LOS is determined by the percentage of phone calls answered by IRS employees divided by the number of calls routed to IRS employees. It only tracks telephone calls directed to IRS Account Management (AM) lines. According to the NTA’s report, the IRS received 39.9 million calls during the 2024 tax filing season and 10.3 million AM calls were routed to customer service representatives, who answered 9 million calls. Based on only AM calls, the IRS achieved a LOS of 88%. But the “LOS calculation reflects just over 25 percent of the calls the IRS received and ignores the other 75 percent,” wrote Collins.
The 75% of the calls not included in the LOS calculation include those sent to non-AM lines, disconnections, and automated responses. “Overall, CSRs answered only 32 percent (not 88 percent) of all calls directed to the AM telephone lines,” read the report. Moreso, the IRS’ target LOS goal of 85% only applies during the filing season. In fiscal year 2023, the LOS fell off from 85% during the tax season to 40% for the rest of the year.
IRS and Treasury officials have lauded improvements made to call wait times during the most recent two filing seasons in which thousands of new customer service representatives were hired using funds from the Inflation Reduction Act (PL 117-169). This year’s filing season saw an average hold time of three minutes for AM lines, but non-AM lines had an average hold time of 21 minutes. Collins commended the IRS for the “huge improvement” made to AM wait times, but “the experience was very different for the 12 million calls received on other telephone lines, where the LOS averaged 36% … and only 29 percent of callers spoke with an employee.”

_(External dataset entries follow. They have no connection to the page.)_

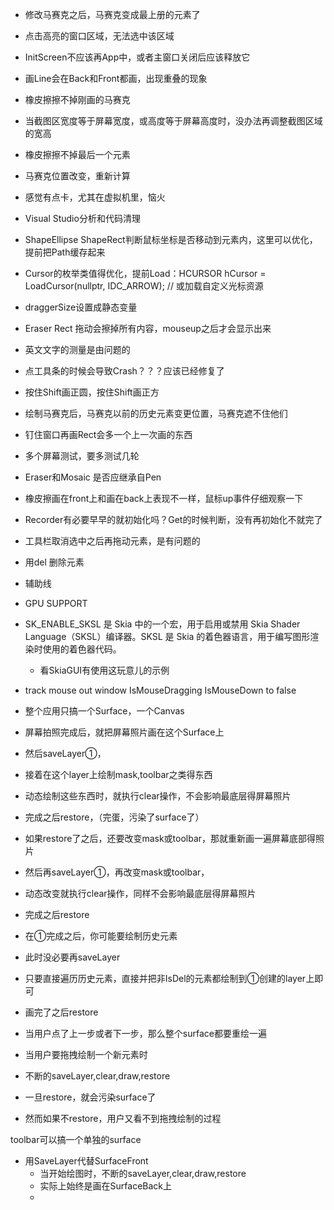 


- 修改马赛克之后，马赛克变成最上册的元素了
- 点击高亮的窗口区域，无法选中该区域
- InitScreen不应该再App中，或者主窗口关闭后应该释放它
- 画Line会在Back和Front都画，出现重叠的现象
- 橡皮擦擦不掉刚画的马赛克
- 当截图区宽度等于屏幕宽度，或高度等于屏幕高度时，没办法再调整截图区域的宽高
- 橡皮擦擦不掉最后一个元素
- 马赛克位置改变，重新计算

- 感觉有点卡，尤其在虚拟机里，恼火
- Visual Studio分析和代码清理
- ShapeEllipse ShapeRect判断鼠标坐标是否移动到元素内，这里可以优化，提前把Path缓存起来
- Cursor的枚举类值得优化，提前Load：HCURSOR hCursor = LoadCursor(nullptr, IDC_ARROW); // 或加载自定义光标资源
- draggerSize设置成静态变量
- Eraser Rect 拖动会擦掉所有内容，mouseup之后才会显示出来
- 英文文字的测量是由问题的
- 点工具条的时候会导致Crash？？？应该已经修复了
- 按住Shift画正圆，按住Shift画正方
- 绘制马赛克后，马赛克以前的历史元素变更位置，马赛克遮不住他们
- 钉住窗口再画Rect会多一个上一次画的东西
- 多个屏幕测试，要多测试几轮
- Eraser和Mosaic 是否应继承自Pen


- 橡皮擦画在front上和画在back上表现不一样，鼠标up事件仔细观察一下
- Recorder有必要早早的就初始化吗？Get的时候判断，没有再初始化不就完了
- 工具栏取消选中之后再拖动元素，是有问题的
- 用del 删除元素
- 辅助线
- GPU SUPPORT


- SK_ENABLE_SKSL 是 Skia 中的一个宏，用于启用或禁用 Skia Shader Language（SKSL）编译器。SKSL 是 Skia 的着色器语言，用于编写图形渲染时使用的着色器代码。
  - 看SkiaGUI有使用这玩意儿的示例
 - track mouse out window IsMouseDragging IsMouseDown to false



- 整个应用只搞一个Surface，一个Canvas
- 屏幕拍照完成后，就把屏幕照片画在这个Surface上
- 然后saveLayer①，
- 接着在这个layer上绘制mask,toolbar之类得东西
- 动态绘制这些东西时，就执行clear操作，不会影响最底层得屏幕照片
- 完成之后restore，（完蛋，污染了surface了）
- 如果restore了之后，还要改变mask或toolbar，那就重新画一遍屏幕底部得照片
- 然后再saveLayer①，再改变mask或toolbar，
- 动态改变就执行clear操作，同样不会影响最底层得屏幕照片
- 完成之后restore

- 在①完成之后，你可能要绘制历史元素
- 此时没必要再saveLayer
- 只要直接遍历历史元素，直接并把非IsDel的元素都绘制到①创建的layer上即可
- 画完了之后restore
- 当用户点了上一步或者下一步，那么整个surface都要重绘一遍

- 当用户要拖拽绘制一个新元素时
- 不断的saveLayer,clear,draw,restore
- 一旦restore，就会污染surface了
- 然而如果不restore，用户又看不到拖拽绘制的过程



toolbar可以搞一个单独的surface

- 用SaveLayer代替SurfaceFront
  - 当开始绘图时，不断的saveLayer,clear,draw,restore
  - 实际上始终是画在SurfaceBack上
  -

Further, the LOS does not account for whether taxpayers were able to resolve problems with their accounts, she continued. By focusing solely on answering AM calls to boost the LOS, processing times for taxpayer correspondence suffers.
“At the end of the 2024 filing season, 66 percent of the 6.8 million pieces of taxpayer correspondence and cases in AM inventory were overaged, as compared with 61 percent at the same point during the prior year,” said Collins. She concluded that the IRS struggles with balancing employee workflows, as reflected by the 1.1 million hours (29%) of “unproductive employee time that could have been spent processing taxpayer correspondence and amended returns.”